# [PROBLEM]
Total the lines of the listing below that hold the word "detalhado". Output nothing except that number.

# [SUPPLIED MATERIAL]
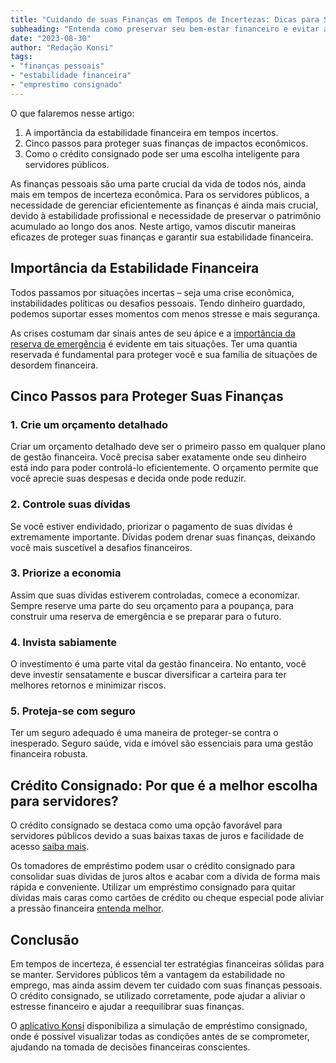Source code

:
 ```yaml
---
title: "Cuidando de suas Finanças em Tempos de Incertezas: Dicas para Servidores Públicos"
subheading: "Entenda como preservar seu bem-estar financeiro e evitar armadilhas em tempos de crise econômica"
date: "2023-08-30"
author: "Redação Konsi"
tags:
- "finanças pessoais"
- "estabilidade financeira"
- "emprestimo consignado"
---
```


O que falaremos nesse artigo:
1. A importância da estabilidade financeira em tempos incertos.
2. Cinco passos para proteger suas finanças de impactos econômicos.
3. Como o crédito consignado pode ser uma escolha inteligente para servidores públicos.

As finanças pessoais são uma parte crucial da vida de todos nós, ainda mais em tempos de incerteza econômica. Para os servidores públicos, a necessidade de gerenciar eficientemente as finanças é ainda mais crucial, devido à estabilidade profissional e necessidade de preservar o patrimônio acumulado ao longo dos anos. Neste artigo, vamos discutir maneiras eficazes de proteger suas finanças e garantir sua estabilidade financeira.

## Importância da Estabilidade Financeira

Todos passamos por situações incertas – seja uma crise econômica, instabilidades políticas ou desafios pessoais. Tendo dinheiro guardado, podemos suportar esses momentos com menos stresse e mais segurança.

As crises costumam dar sinais antes de seu ápice e a [importância da reserva de emergência](https://konsi.com.br/postagens/a-importncia-da-reserva-de-emergncia-e-como-constru-la-com-inteligncia-financeira.md) é evidente em tais situações. Ter uma quantia reservada é fundamental para proteger você e sua família de situações de desordem financeira.

## Cinco Passos para Proteger Suas Finanças

### 1. Crie um orçamento detalhado
Criar um orçamento detalhado deve ser o primeiro passo em qualquer plano de gestão financeira. Você precisa saber exatamente onde seu dinheiro está indo para poder controlá-lo eficientemente. O orçamento permite que você aprecie suas despesas e decida onde pode reduzir.

### 2. Controle suas dívidas
Se você estiver endividado, priorizar o pagamento de suas dívidas é extremamente importante. Dívidas podem drenar suas finanças, deixando você mais suscetível a desafios financeiros.

### 3. Priorize a economia
Assim que suas dívidas estiverem controladas, comece a economizar. Sempre reserve uma parte do seu orçamento para a poupança, para construir uma reserva de emergência e se preparar para o futuro.

### 4. Invista sabiamente
O investimento é uma parte vital da gestão financeira. No entanto, você deve investir sensatamente e buscar diversificar a carteira para ter melhores retornos e minimizar riscos.

### 5. Proteja-se com seguro
Ter um seguro adequado é uma maneira de proteger-se contra o inesperado. Seguro saúde, vida e imóvel são essenciais para uma gestão financeira robusta.

## Crédito Consignado: Por que é a melhor escolha para servidores?

O crédito consignado se destaca como uma opção favorável para servidores públicos devido a suas baixas taxas de juros e facilidade de acesso [saiba mais](https://konsi.com.br/postagens/por-que-o-crdito-consignado-a-melhor-escolha-para-servidores-pblicos.md).

Os tomadores de empréstimo podem usar o crédito consignado para consolidar suas dívidas de juros altos e acabar com a dívida de forma mais rápida e conveniente. Utilizar um empréstimo consignado para quitar dívidas mais caras como cartões de crédito ou cheque especial pode aliviar a pressão financeira [entenda melhor](https://konsi.com.br/postagens/como-usar-o-crdito-consignado-para-quitar-dvidas-caras.md).

## Conclusão

Em tempos de incerteza, é essencial ter estratégias financeiras sólidas para se manter. Servidores públicos têm a vantagem da estabilidade no emprego, mas ainda assim devem ter cuidado com suas finanças pessoais. O crédito consignado, se utilizado corretamente, pode ajudar a aliviar o estresse financeiro e ajudar a reequilibrar suas finanças.

O [aplicativo Konsi](https://konsi.com.br/downloadapp) disponibiliza a simulação de empréstimo consignado, onde é possível visualizar todas as condições antes de se comprometer, ajudando na tomada de decisões financeiras conscientes.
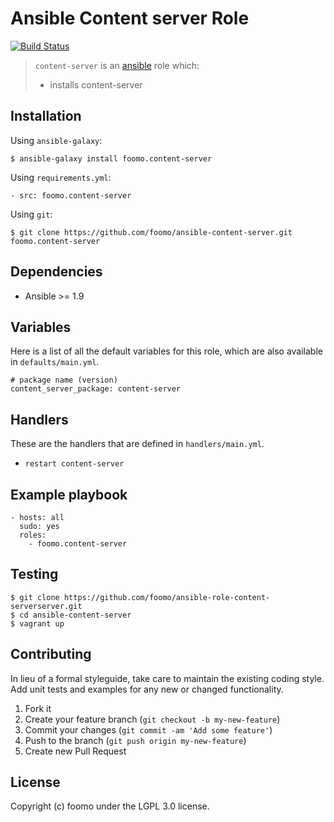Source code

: # Ansible Content server Role

[![Build Status](https://travis-ci.org/foomo/ansible-role-content-server.png?branch=master)](https://travis-ci.org/foomo/ansible-role-content-server)

> `content-server` is an [ansible](http://www.ansible.com) role which:
>
> * installs content-server

## Installation

Using `ansible-galaxy`:

```
$ ansible-galaxy install foomo.content-server
```

Using `requirements.yml`:

```
- src: foomo.content-server
```

Using `git`:

```
$ git clone https://github.com/foomo/ansible-content-server.git foomo.content-server
```

## Dependencies

* Ansible >= 1.9

## Variables

Here is a list of all the default variables for this role, which are also available in `defaults/main.yml`.

```
# package name (version)
content_server_package: content-server
```

## Handlers

These are the handlers that are defined in `handlers/main.yml`.

* `restart content-server`

## Example playbook

```
- hosts: all
  sudo: yes
  roles:
    - foomo.content-server
```

## Testing

```
$ git clone https://github.com/foomo/ansible-role-content-serverserver.git
$ cd ansible-content-server
$ vagrant up
```

## Contributing
In lieu of a formal styleguide, take care to maintain the existing coding style. Add unit tests and examples for any new or changed functionality.

1. Fork it
2. Create your feature branch (`git checkout -b my-new-feature`)
3. Commit your changes (`git commit -am 'Add some feature'`)
4. Push to the branch (`git push origin my-new-feature`)
5. Create new Pull Request

## License
Copyright (c) foomo under the LGPL 3.0 license.
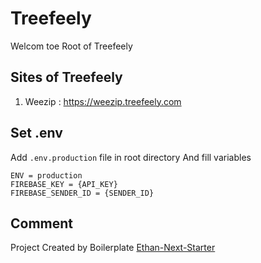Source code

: # Treefeely
Welcom toe Root of Treefeely

## Sites of Treefeely
1. Weezip : https://weezip.treefeely.com

## Set .env
Add `.env.production` file in root directory
And fill variables
```
ENV = production
FIREBASE_KEY = {API_KEY}
FIREBASE_SENDER_ID = {SENDER_ID}
```

## Comment
Project Created by Boilerplate [Ethan-Next-Starter](https://github.com/dearlsh94/Ethan-Next-Starter)
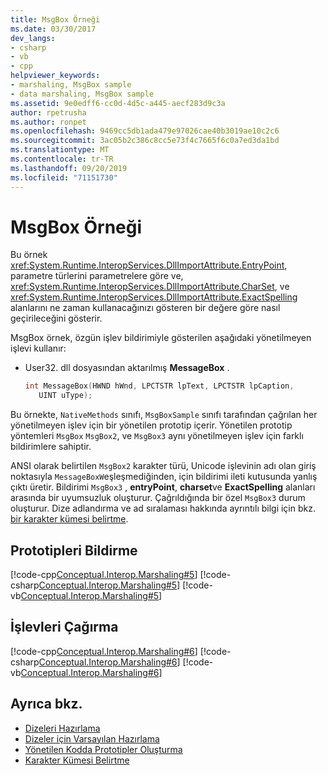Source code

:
 ```yaml
---
title: MsgBox Örneği
ms.date: 03/30/2017
dev_langs:
- csharp
- vb
- cpp
helpviewer_keywords:
- marshaling, MsgBox sample
- data marshaling, MsgBox sample
ms.assetid: 9e0edff6-cc0d-4d5c-a445-aecf283d9c3a
author: rpetrusha
ms.author: ronpet
ms.openlocfilehash: 9469cc5db1ada479e97026cae40b3019ae10c2c6
ms.sourcegitcommit: 3ac05b2c386c8cc5e73f4c7665f6c0a7ed3da1bd
ms.translationtype: MT
ms.contentlocale: tr-TR
ms.lasthandoff: 09/20/2019
ms.locfileid: "71151730"
---
```

# <a name="msgbox-sample"></a>MsgBox Örneği
Bu örnek <xref:System.Runtime.InteropServices.DllImportAttribute.EntryPoint>, parametre türlerini parametrelere göre ve, <xref:System.Runtime.InteropServices.DllImportAttribute.CharSet>, ve <xref:System.Runtime.InteropServices.DllImportAttribute.ExactSpelling> alanlarını ne zaman kullanacağınızı gösteren bir değere göre nasıl geçirileceğini gösterir.  
  
 MsgBox örnek, özgün işlev bildirimiyle gösterilen aşağıdaki yönetilmeyen işlevi kullanır:  
  
- User32. dll dosyasından aktarılmış **MessageBox** .  
  
    ```cpp
    int MessageBox(HWND hWnd, LPCTSTR lpText, LPCTSTR lpCaption,   
       UINT uType);  
    ```  
  
 Bu örnekte, `NativeMethods` sınıfı, `MsgBoxSample` sınıfı tarafından çağrılan her yönetilmeyen işlev için bir yönetilen prototip içerir. Yönetilen prototip yöntemleri `MsgBox` `MsgBox2`, ve `MsgBox3` aynı yönetilmeyen işlev için farklı bildirimlere sahiptir.  
  
 ANSI olarak belirtilen `MsgBox2` karakter türü, Unicode işlevinin adı olan giriş noktasıyla `MessageBoxW`eşleşmediğinden, için bildirimi ileti kutusunda yanlış çıktı üretir. Bildirimi `MsgBox3` , **entryPoint**, **charset**ve **ExactSpelling** alanları arasında bir uyumsuzluk oluşturur. Çağrıldığında bir özel `MsgBox3` durum oluşturur. Dize adlandırma ve ad sıralaması hakkında ayrıntılı bilgi için bkz. [bir karakter kümesi belirtme](specifying-a-character-set.md).  
  
## <a name="declaring-prototypes"></a>Prototipleri Bildirme  
 [!code-cpp[Conceptual.Interop.Marshaling#5](../../../samples/snippets/cpp/VS_Snippets_CLR/conceptual.interop.marshaling/cpp/msgbox.cpp#5)]
 [!code-csharp[Conceptual.Interop.Marshaling#5](../../../samples/snippets/csharp/VS_Snippets_CLR/conceptual.interop.marshaling/cs/msgbox.cs#5)]
 [!code-vb[Conceptual.Interop.Marshaling#5](../../../samples/snippets/visualbasic/VS_Snippets_CLR/conceptual.interop.marshaling/vb/msgbox.vb#5)]  
  
## <a name="calling-functions"></a>İşlevleri Çağırma  
 [!code-cpp[Conceptual.Interop.Marshaling#6](../../../samples/snippets/cpp/VS_Snippets_CLR/conceptual.interop.marshaling/cpp/msgbox.cpp#6)]
 [!code-csharp[Conceptual.Interop.Marshaling#6](../../../samples/snippets/csharp/VS_Snippets_CLR/conceptual.interop.marshaling/cs/msgbox.cs#6)]
 [!code-vb[Conceptual.Interop.Marshaling#6](../../../samples/snippets/visualbasic/VS_Snippets_CLR/conceptual.interop.marshaling/vb/msgbox.vb#6)]  
  
## <a name="see-also"></a>Ayrıca bkz.

- [Dizeleri Hazırlama](marshaling-strings.md)
- [Dizeler için Varsayılan Hazırlama](default-marshaling-for-strings.md)
- [Yönetilen Kodda Prototipler Oluşturma](creating-prototypes-in-managed-code.md)
- [Karakter Kümesi Belirtme](specifying-a-character-set.md)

# [ANSWER BELOW]
2